- RECORDS SUPPLIED:
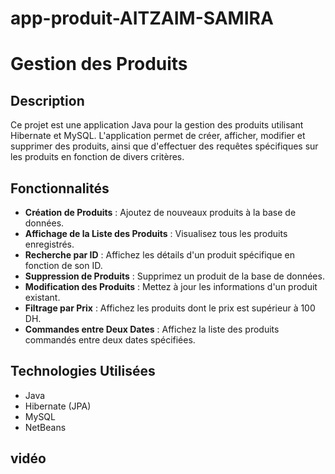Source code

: # app-produit-AITZAIM-SAMIRA
# Gestion des Produits

## Description

Ce projet est une application Java pour la gestion des produits utilisant Hibernate et MySQL. L'application permet de créer, afficher, modifier et supprimer des produits, ainsi que d'effectuer des requêtes spécifiques sur les produits en fonction de divers critères.

## Fonctionnalités

- **Création de Produits** : Ajoutez de nouveaux produits à la base de données.
- **Affichage de la Liste des Produits** : Visualisez tous les produits enregistrés.
- **Recherche par ID** : Affichez les détails d'un produit spécifique en fonction de son ID.
- **Suppression de Produits** : Supprimez un produit de la base de données.
- **Modification des Produits** : Mettez à jour les informations d'un produit existant.
- **Filtrage par Prix** : Affichez les produits dont le prix est supérieur à 100 DH.
- **Commandes entre Deux Dates** : Affichez la liste des produits commandés entre deux dates spécifiées.

## Technologies Utilisées

- Java
- Hibernate (JPA)
- MySQL
- NetBeans

 ## vidéo

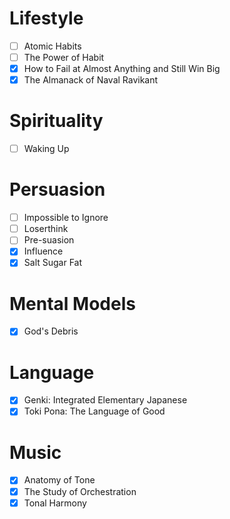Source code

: # Lifestyle
- [ ] Atomic Habits
- [ ] The Power of Habit
- [X] How to Fail at Almost Anything and Still Win Big
- [X] The Almanack of Naval Ravikant

# Spirituality
- [ ] Waking Up

# Persuasion
- [ ] Impossible to Ignore
- [ ] Loserthink
- [ ] Pre-suasion
- [X] Influence
- [X] Salt Sugar Fat

# Mental Models
- [X] God's Debris

# Language
- [X] Genki: Integrated Elementary Japanese
- [X] Toki Pona: The Language of Good

# Music
- [X] Anatomy of Tone
- [X] The Study of Orchestration
- [X] Tonal Harmony
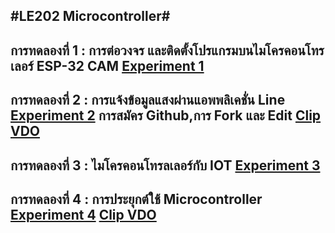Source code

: #LE202 Microcontroller#
------
การทดลองที่ 1 : การต่อวงจร และติดตั้งโปรแกรมบนไมโครคอนโทรเลอร์  ESP-32 CAM
[Experiment 1]( https://drive.google.com/open?id=13gRf-4oNVsqvHhGQEoTHoIfOuO-efqom)
------
การทดลองที่ 2 : การแจ้งข้อมูลแสงผ่านแอพพลิเคชั่น Line
[Experiment 2]( https://drive.google.com/open?id=15zx6nS4aEQJ2b0_-TxBaVEivAtfLkpzj)
การสมัคร Github,การ Fork และ Edit
[Clip VDO]( https://youtu.be/pQ7ce1bizC4)
------
การทดลองที่ 3 : ไมโครคอนโทรลเลอร์กับ IOT
[Experiment 3]( https://drive.google.com/open?id=1J1nNuH99XeyR5uv9hN-uhA3mDNUlylSc)
------
การทดลองที่ 4 : การประยุกต์ใช้ Microcontroller
[Experiment 4]( https://drive.google.com/open?id=14vfehM9s24S6LswOfGQwhnoj0NPzUvxK)
[Clip VDO]( https://youtu.be/bAzo9Q8mO7Y)
------
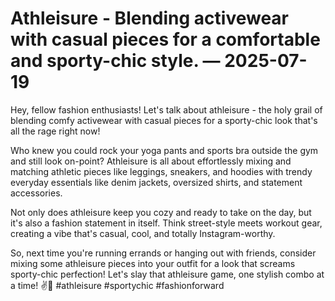 # Athleisure - Blending activewear with casual pieces for a comfortable and sporty-chic style. — 2025-07-19

Hey, fellow fashion enthusiasts! Let's talk about athleisure - the holy grail of blending comfy activewear with casual pieces for a sporty-chic look that's all the rage right now! 

Who knew you could rock your yoga pants and sports bra outside the gym and still look on-point? Athleisure is all about effortlessly mixing and matching athletic pieces like leggings, sneakers, and hoodies with trendy everyday essentials like denim jackets, oversized shirts, and statement accessories.

Not only does athleisure keep you cozy and ready to take on the day, but it's also a fashion statement in itself. Think street-style meets workout gear, creating a vibe that's casual, cool, and totally Instagram-worthy.

So, next time you're running errands or hanging out with friends, consider mixing some athleisure pieces into your outfit for a look that screams sporty-chic perfection! Let's slay that athleisure game, one stylish combo at a time! ✌️👟 #athleisure #sportychic #fashionforward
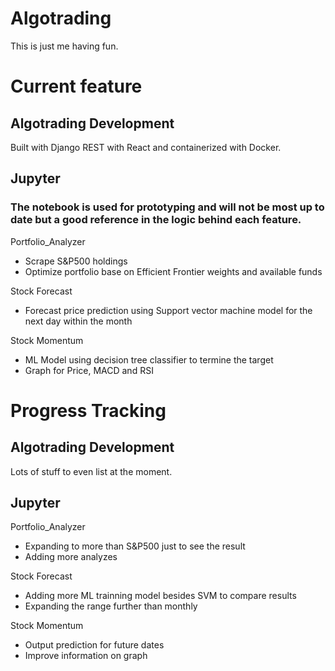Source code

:# Algotrading

This is just me having fun.

# Current feature

## Algotrading Development

Built with Django REST with React and containerized with Docker.

## Jupyter

### The notebook is used for prototyping and will not be most up to date but a good reference in the logic behind each feature.

Portfolio_Analyzer
- Scrape S&P500 holdings
- Optimize portfolio base on Efficient Frontier weights and available funds

Stock Forecast
- Forecast price prediction using Support vector machine model for the next day within the month

Stock Momentum
- ML Model using decision tree classifier to termine the target
- Graph for Price, MACD and RSI

# Progress Tracking

## Algotrading Development

Lots of stuff to even list at the moment.

## Jupyter

Portfolio_Analyzer
- Expanding to more than S&P500 just to see the result
- Adding more analyzes

Stock Forecast
- Adding more ML trainning model besides SVM to compare results
- Expanding the range further than monthly

Stock Momentum
- Output prediction for future dates
- Improve information on graph

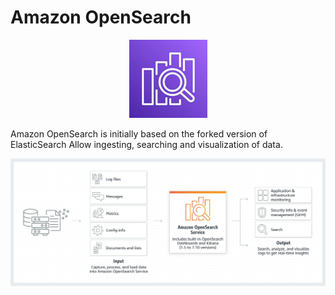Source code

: # Amazon OpenSearch
<div align="center">
<img src="images/image1.png" alt="IAM Policies">
</div>

Amazon OpenSearch is initially based on the forked version of ElasticSearch
Allow ingesting, searching and visualization of data.

<div align="center">
<img src="images/image2.png" alt="IAM Policies" width="600">
</div>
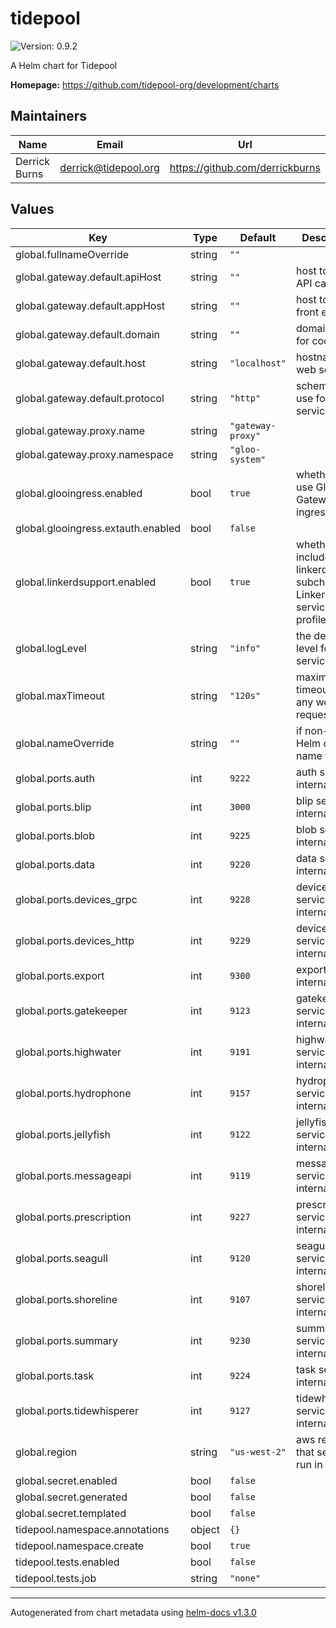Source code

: # tidepool

![Version: 0.9.2](https://img.shields.io/badge/Version-0.9.2-informational?style=flat-square)

A Helm chart for Tidepool

**Homepage:** <https://github.com/tidepool-org/development/charts>

## Maintainers

| Name | Email | Url |
| ---- | ------ | --- |
| Derrick Burns | derrick@tidepool.org | https://github.com/derrickburns |

## Values

| Key | Type | Default | Description |
|-----|------|---------|-------------|
| global.fullnameOverride | string | `""` |  |
| global.gateway.default.apiHost | string | `""` | host to use for API calls |
| global.gateway.default.appHost | string | `""` | host to use for front end calls |
| global.gateway.default.domain | string | `""` | domain to use for cookies |
| global.gateway.default.host | string | `"localhost"` | hostname of web service |
| global.gateway.default.protocol | string | `"http"` | scheme to use for web service |
| global.gateway.proxy.name | string | `"gateway-proxy"` |  |
| global.gateway.proxy.namespace | string | `"gloo-system"` |  |
| global.glooingress.enabled | bool | `true` | whether to use Gloo API Gateway for ingress |
| global.glooingress.extauth.enabled | bool | `false` |  |
| global.linkerdsupport.enabled | bool | `true` | whether to include linkerdsupport subchart with Linkerd service profiles |
| global.logLevel | string | `"info"` | the default log level for all services |
| global.maxTimeout | string | `"120s"` | maximum timeout for any web request |
| global.nameOverride | string | `""` | if non-empty, Helm chart name to use |
| global.ports.auth | int | `9222` | auth service internal port |
| global.ports.blip | int | `3000` | blip service internal port |
| global.ports.blob | int | `9225` | blob service internal port |
| global.ports.data | int | `9220` | data service internal port |
| global.ports.devices_grpc | int | `9228` | devices service grpc internal port |
| global.ports.devices_http | int | `9229` | devices service http internal port |
| global.ports.export | int | `9300` | export service internal port |
| global.ports.gatekeeper | int | `9123` | gatekeeper service internal port |
| global.ports.highwater | int | `9191` | highwater service internal port |
| global.ports.hydrophone | int | `9157` | hydrophone service internal port |
| global.ports.jellyfish | int | `9122` | jellyfish service internal port |
| global.ports.messageapi | int | `9119` | messageapi service internal port |
| global.ports.prescription | int | `9227` | prescription service internal port |
| global.ports.seagull | int | `9120` | seagull service internal port |
| global.ports.shoreline | int | `9107` | shoreline service internal port |
| global.ports.summary | int | `9230` | summary service internal port |
| global.ports.task | int | `9224` | task service internal port |
| global.ports.tidewhisperer | int | `9127` | tidewhisperer service internal port |
| global.region | string | `"us-west-2"` | aws region that services run in |
| global.secret.enabled | bool | `false` |  |
| global.secret.generated | bool | `false` |  |
| global.secret.templated | bool | `false` |  |
| tidepool.namespace.annotations | object | `{}` |  |
| tidepool.namespace.create | bool | `true` |  |
| tidepool.tests.enabled | bool | `false` |  |
| tidepool.tests.job | string | `"none"` |  |

----------------------------------------------
Autogenerated from chart metadata using [helm-docs v1.3.0](https://github.com/norwoodj/helm-docs/releases/v1.3.0)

- ASSIGNMENT: In the records above, find the lines holding "bool". Copy each one.

- FINISHED EXERCISE:
| global.glooingress.enabled | bool | `true` | whether to use Gloo API Gateway for ingress |
| global.glooingress.extauth.enabled | bool | `false` |  |
| global.linkerdsupport.enabled | bool | `true` | whether to include linkerdsupport subchart with Linkerd service profiles |
| global.secret.enabled | bool | `false` |  |
| global.secret.generated | bool | `false` |  |
| global.secret.templated | bool | `false` |  |
| tidepool.namespace.create | bool | `true` |  |
| tidepool.tests.enabled | bool | `false` |  |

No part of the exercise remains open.